I was glad he swore. Working at the Delta Patriot would be my first real job, and I didn't know the swearing rules at real jobs.  

What I did like was the journalism focus and the setting. I don't know much about America at all, let alone Alaska. Eddie moves from Anchorage to Kusko, a small town on the ice fields, and the newspaper he writes for is delivered all across the YK Delta, an area covering many small Native villages. There's a lot of hunting, fishing, and dog sledding or "mushing" as well as detailed information about what living in a place like Kusko might be like; to be uneducated eye, the book seems well researched. The stories that Eddie works on are sprinkled throughout the book and I liked reading about the newspaper process and reporting job. 
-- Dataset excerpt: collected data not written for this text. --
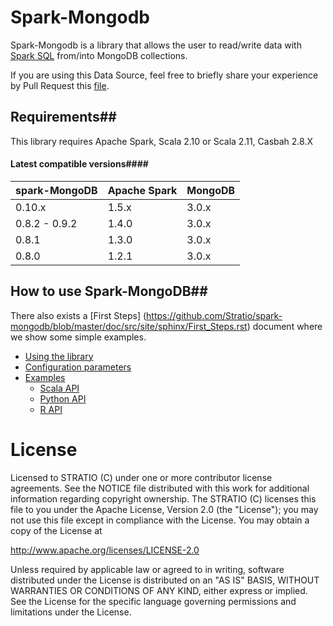 # Spark-Mongodb
Spark-Mongodb is a library that allows the user to read/write data with [Spark SQL](http://spark.apache.org/docs/latest/sql-programming-guide.html)
from/into MongoDB collections.


If you are using this Data Source, feel free to briefly share your experience by Pull Request this [file](https://github.com/Stratio/spark-mongodb/blob/master/doc/src/site/sphinx/PoweredBy.rst).


## Requirements##

This library requires Apache Spark, Scala 2.10 or Scala 2.11, Casbah 2.8.X

#### Latest compatible versions####

| spark-MongoDB | Apache Spark  | MongoDB  | 
| ------------- | ------------- | -------- | 
| 0.10.x        | 1.5.x         | 3.0.x    | 
| 0.8.2 - 0.9.2 | 1.4.0         | 3.0.x    | 
| 0.8.1         | 1.3.0         | 3.0.x    | 
| 0.8.0         | 1.2.1         | 3.0.x    | 


## How to use Spark-MongoDB##

There also exists a [First Steps] (<https://github.com/Stratio/spark-mongodb/blob/master/doc/src/site/sphinx/First_Steps.rst>) document where we show some simple examples.

- [Using the library](https://github.com/Stratio/spark-mongodb/blob/master/doc/src/site/sphinx/First_Steps.rst#using-the-library)
- [Configuration parameters](https://github.com/Stratio/spark-mongodb/blob/master/doc/src/site/sphinx/First_Steps.rst#configuration-parameters)
- [Examples](https://github.com/Stratio/spark-mongodb/blob/master/doc/src/site/sphinx/First_Steps.rst#examples)
    - [Scala API](https://github.com/Stratio/spark-mongodb/blob/master/doc/src/site/sphinx/First_Steps.rst#scala-api)
    - [Python API](https://github.com/Stratio/spark-mongodb/blob/master/doc/src/site/sphinx/First_Steps.rst#python-api)
    - [R API](https://github.com/Stratio/spark-mongodb/blob/master/doc/src/site/sphinx/First_Steps.rst#r-api)



# License #

Licensed to STRATIO (C) under one or more contributor license agreements.
See the NOTICE file distributed with this work for additional information
regarding copyright ownership.  The STRATIO (C) licenses this file
to you under the Apache License, Version 2.0 (the
"License"); you may not use this file except in compliance
with the License.  You may obtain a copy of the License at

  http://www.apache.org/licenses/LICENSE-2.0

Unless required by applicable law or agreed to in writing,
software distributed under the License is distributed on an
"AS IS" BASIS, WITHOUT WARRANTIES OR CONDITIONS OF ANY
KIND, either express or implied.  See the License for the
specific language governing permissions and limitations
under the License.

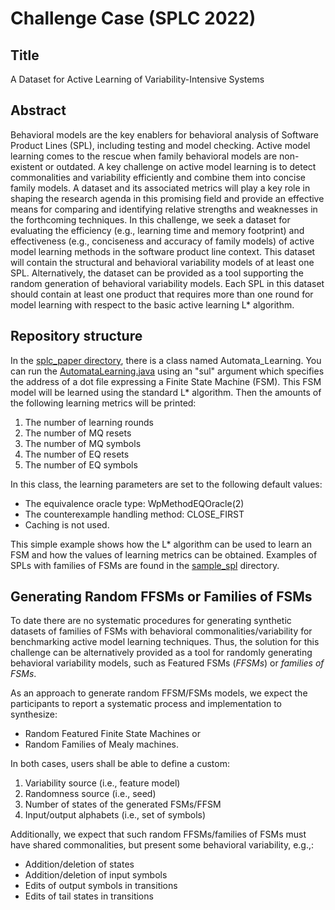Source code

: # Challenge Case (SPLC 2022)

## Title
A Dataset for Active Learning of  Variability-Intensive Systems

## Abstract
Behavioral models are the key enablers for behavioral analysis of Software Product Lines (SPL), including testing and model checking. Active model learning comes to the rescue when family behavioral models are non-existent or outdated. A key challenge on active model learning is to detect commonalities and variability efficiently and combine them into concise family models. A dataset and its associated metrics will play a key role in shaping the research agenda in this promising field and provide an effective means for comparing and identifying relative strengths and weaknesses in the forthcoming techniques. In this challenge, we seek a dataset for evaluating the efficiency (e.g., learning time and memory footprint) and effectiveness (e.g., conciseness and accuracy of family models) of active model learning methods in the software product line context. This dataset will contain the structural and behavioral variability models of at least one SPL. Alternatively, the dataset can be provided as a tool supporting the random generation of behavioral variability models. Each SPL in this dataset should contain at least one product that requires more than one round for model learning with respect to the basic active learning L* algorithm.

## Repository structure

In the [splc_paper directory](splc_paper/), there is a class named Automata_Learning. You can run the [AutomataLearning.java](splc_paper/src/main/java/ir/ac/ut/fml/AutomataLearning.java) using an "sul" argument which specifies the address of a dot file expressing a Finite State Machine (FSM). This FSM model will be learned using the standard L* algorithm. Then the amounts of the following learning metrics will be printed:

1) The number of learning rounds
2) The number of MQ resets
3) The number of MQ symbols
4) The number of EQ resets
5) The number of EQ symbols

In this class, the learning parameters are set to the following default values:
- The equivalence oracle type: WpMethodEQOracle(2)
- The counterexample handling method: CLOSE_FIRST
- Caching is not used.

This simple example shows how the L* algorithm can be used to learn an FSM and how the values of learning metrics can be obtained.
Examples of SPLs with families of FSMs are found in the [sample_spl](sample_spl) directory.

## Generating Random FFSMs or Families of FSMs

To date there are no systematic procedures for generating synthetic datasets of families of FSMs with behavioral commonalities/variability for benchmarking active model learning techniques. Thus, the solution for this challenge can be alternatively provided as a tool for randomly generating behavioral variability models, such as Featured FSMs (_FFSMs_) or _families of FSMs_.

As an approach to generate random FFSM/FSMs models, we expect the participants to report a systematic process and implementation to synthesize:

- Random Featured Finite State Machines or 
- Random Families of Mealy machines.

In both cases, users shall be able to define a custom:

1. Variability source (i.e., feature model)
2. Randomness source (i.e., seed)
3. Number of states of the generated FSMs/FFSM
4. Input/output alphabets (i.e., set of symbols)

Additionally, we expect that such random FFSMs/families of FSMs must have shared commonalities, but present some behavioral variability, e.g.,:

- Addition/deletion of states
- Addition/deletion of input symbols
- Edits of output symbols in transitions
- Edits of tail states in transitions
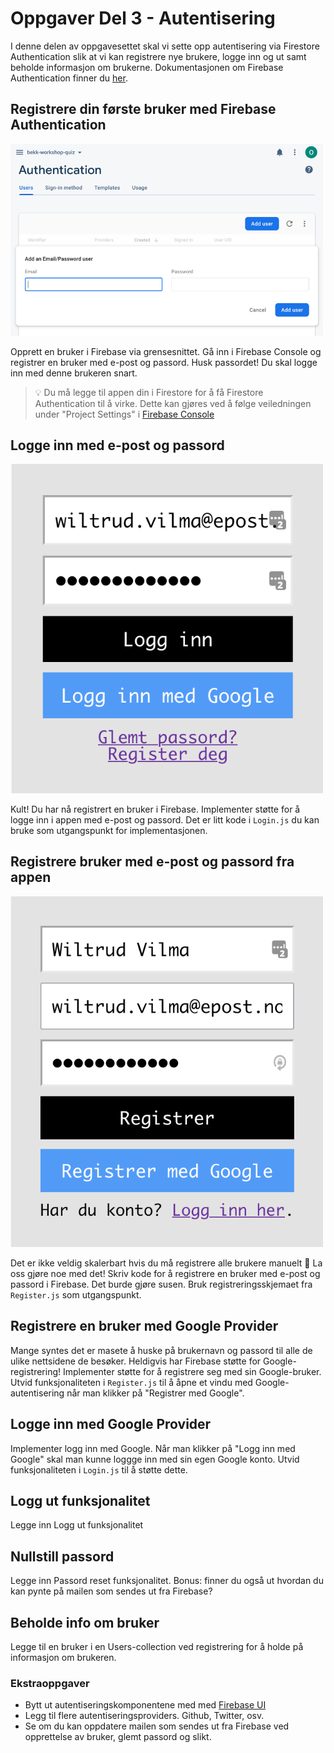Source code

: # Oppgaver Del 3 - Autentisering

I denne delen av oppgavesettet skal vi sette opp autentisering via Firestore Authentication slik at vi kan registrere nye brukere, logge inn og ut samt beholde informasjon om brukerne.
Dokumentasjonen om Firebase Authentication finner du [her](https://firebase.google.com/docs/auth).

## Registrere din første bruker med Firebase Authentication

<img alt="Registrer med firebase" src="/resources/registerWithFirebase.png" width="500"/>

Opprett en bruker i Firebase via grensesnittet. Gå inn i Firebase Console og registrer en bruker med e-post og passord. Husk passordet! Du skal logge inn med denne brukeren snart.

> 💡 Du må legge til appen din i Firestore for å få Firestore Authentication til å virke. Dette kan gjøres ved å følge veiledningen under "Project Settings" i [Firebase Console](https://console.firebase.google.com)

## Logge inn med e-post og passord

<img alt="Logg inn med epost" src="/resources/loginWithEmail.png" width="500"/>

Kult! Du har nå registrert en bruker i Firebase. Implementer støtte for å logge inn i appen med e-post og passord. 
Det er litt kode i `Login.js` du kan bruke som utgangspunkt for implementasjonen. 

## Registrere bruker med e-post og passord fra appen

<img alt="Registrer bruker med e-post" src="/resources/registerWithEmail.png" width="500"/>

Det er ikke veldig skalerbart hvis du må registrere alle brukere manuelt 🥵 La oss gjøre noe med det! 
Skriv kode for å registrere en bruker med e-post og passord i Firebase. Det burde gjøre susen. Bruk registreringsskjemaet fra `Register.js` som utgangspunkt.

## Registrere en bruker med Google Provider

Mange syntes det er masete å huske på brukernavn og passord til alle de ulike nettsidene de besøker. Heldigvis har Firebase støtte for Google-registrering! 
Implementer støtte for å registrere seg med sin Google-bruker. Utvid funksjonaliteten i `Register.js` til å åpne et vindu med Google-autentisering når man klikker på "Registrer med Google".

## Logge inn med Google Provider

Implementer logg inn med Google. Når man klikker på "Logg inn med Google" skal man kunne loggge inn med sin egen Google konto. Utvid funksjonaliteten i `Login.js` til å støtte dette.

## Logg ut funksjonalitet

Legge inn Logg ut funksjonalitet

## Nullstill passord

Legge inn Passord reset funksjonalitet. Bonus: finner du også ut hvordan du kan pynte på mailen som sendes ut fra Firebase?

## Beholde info om bruker

Legge til en bruker i en Users-collection ved registrering for å holde på informasjon om brukeren.

### Ekstraoppgaver

- Bytt ut autentiseringskomponentene med med [Firebase UI](https://github.com/firebase/firebaseui-web)
- Legg til flere autentiseringsproviders. Github, Twitter, osv.
- Se om du kan oppdatere mailen som sendes ut fra Firebase ved opprettelse av bruker, glemt passord og slikt.
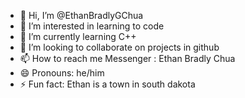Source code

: - 👋 Hi, I’m @EthanBradlyGChua
- 👀 I’m interested in learning to code
- 🌱 I’m currently learning C++
- 💞️ I’m looking to collaborate on projects in github
- 📫 How to reach me Messenger : Ethan Bradly Chua
- 😄 Pronouns: he/him
- ⚡ Fun fact: Ethan is a town in south dakota

<!---
EthanBradlyGChua/EthanBradlyGChua is a ✨ special ✨ repository because its `README.md` (this file) appears on your GitHub profile.
You can click the Preview link to take a look at your changes.
--->
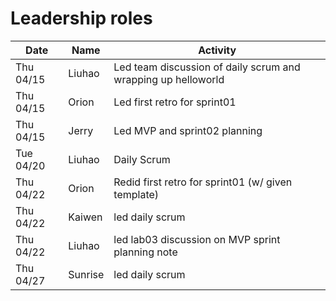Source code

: # Leadership roles

| Date      | Name              | Activity                                               |
|-----------|-------------------|--------------------------------------------------------|
| Thu 04/15 | Liuhao      | Led team discussion of daily scrum and wrapping up helloworld  | 
| Thu 04/15 | Orion  | Led first retro for sprint01        | 
| Thu 04/15 | Jerry       | Led MVP and sprint02 planning                                  |
| Tue 04/20 | Liuhao      | Daily Scrum  | 
| Thu 04/22 | Orion      | Redid first retro for sprint01 (w/ given template) | 
| Thu 04/22 | Kaiwen      | led daily scrum  | 
| Thu 04/22 | Liuhao      | led lab03 discussion on MVP sprint planning note  | 
| Thu 04/27 | Sunrise      | led daily scrum  | 
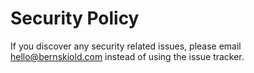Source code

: # Security Policy

If you discover any security related issues, please email hello@bernskiold.com instead of using the issue tracker.
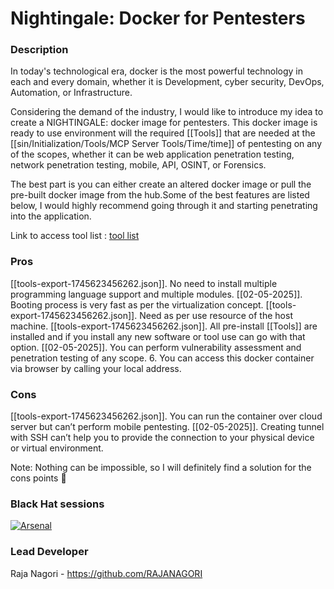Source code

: # Nightingale: Docker for Pentesters

### Description
In today's technological era, docker is the most powerful technology in each and every domain, whether it is Development, cyber security, DevOps, Automation, or Infrastructure.

Considering the demand of the industry, I would like to introduce my idea to create a NIGHTINGALE: docker image for pentesters.
This docker image is ready to use environment will the required [[Tools]] that are needed at the [[sin/Initialization/Tools/MCP Server Tools/Time/time]] of pentesting on any of the scopes, whether it can be web application penetration testing, network penetration testing, mobile, API, OSINT, or Forensics.

The best part is you can either create an altered docker image or pull the pre-built docker image from the hub.Some of the best features are listed below, I would highly recommend going through it and starting penetrating into the application. 

Link to access tool list : [tool list](https://owasp.org/www-project-nightingale/)

### Pros
[[tools-export-1745623456262.json]].	No need to install multiple programming language support and multiple modules.
[[02-05-2025]].	Booting process is very fast as per the virtualization concept.
[[tools-export-1745623456262.json]].	Need as per use resource of the host machine.
[[tools-export-1745623456262.json]].	All pre-install [[Tools]] are installed and if you install any new software or tool use can go with that option.
[[02-05-2025]].	You can perform vulnerability assessment and penetration testing of any scope.
6.	You can access this docker container via browser by calling your local address.

### Cons
[[tools-export-1745623456262.json]].  You can run the container over cloud server but can’t perform mobile pentesting.
[[02-05-2025]].  Creating tunnel with SSH can’t help you to provide the connection to your physical device or virtual environment.

Note: Nothing can be impossible, so I will definitely find a solution for the cons points 🤟

### Black Hat sessions
[![Arsenal](https://rawgit.com/toolswatch/badges/master/arsenal/asia/2022.svg)](https://www.blackhat.com/asia-22/arsenal/schedule/index.html#nightingale-docker-for-pentesters-25856)

### Lead Developer
 Raja Nagori - https://github.com/RAJANAGORI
My ding dong went from zero to boner faster than a car's airbag can deploy. I untucked my red flannel shirt to hide it.

Eddie is an eighteen year old boy and the way he is written as thinking about women is frankly a little disturbing. Particularly when most of the women he encounters are high-school girls. He meets a high-school girl and calls her "exotic", ogles the "amazing bounty of her chest", and thinks about her "perky pooper", which is just about the weirdest term for butt I've ever heard. It's demeaning and uncomfortable to read and was one of the aspects I hated the most about Sucktown, Alaska, and Eddie. It's also just really weird: "real jiggle farm" and "honkerburgers", really?

When Taylor's friends imply that Taylor isn't interested in Eddie, he storms off angrily. Essentially, Eddie is neither a great guy or an interesting one: he whines a lot about how broke he is, how boring Kusko is after he flunked out of college, how Taylor doesn't like him back. The weird thing is, Eddie isn't really like this at the start. He seems a bit more mature, taking responsibility for his college failure, determined to make a good impression on his boss, and get his articles in on time. He passes up alcohol and weed because he needs to stay on the straight and narrow to get back into college. But at some point this rather likeable character devolves into a immature brat who whines that a girl he hung out with once isn't interested in his "ding dong".

In less than a year I went from normal suburban kid to bush-living, marijuana-dealing, murderer-dodging, broke-ass fool. 

The ending was decent. I didn't really suspect what was happening and it took on a few twists and turns. It did feel a bit too jammy and cliche, but I liked it nonetheless. I'm in a bit of a mixed-mind about the whole book - I liked the writing but hated the way Eddie thought and spoke about women, I liked his character growth but had to wade through pages of him being a self-entitled brat, I thought the setting was great but a bit under-utilised.

My thanks to Netgalley, the publisher, and the author for an ARC of this book.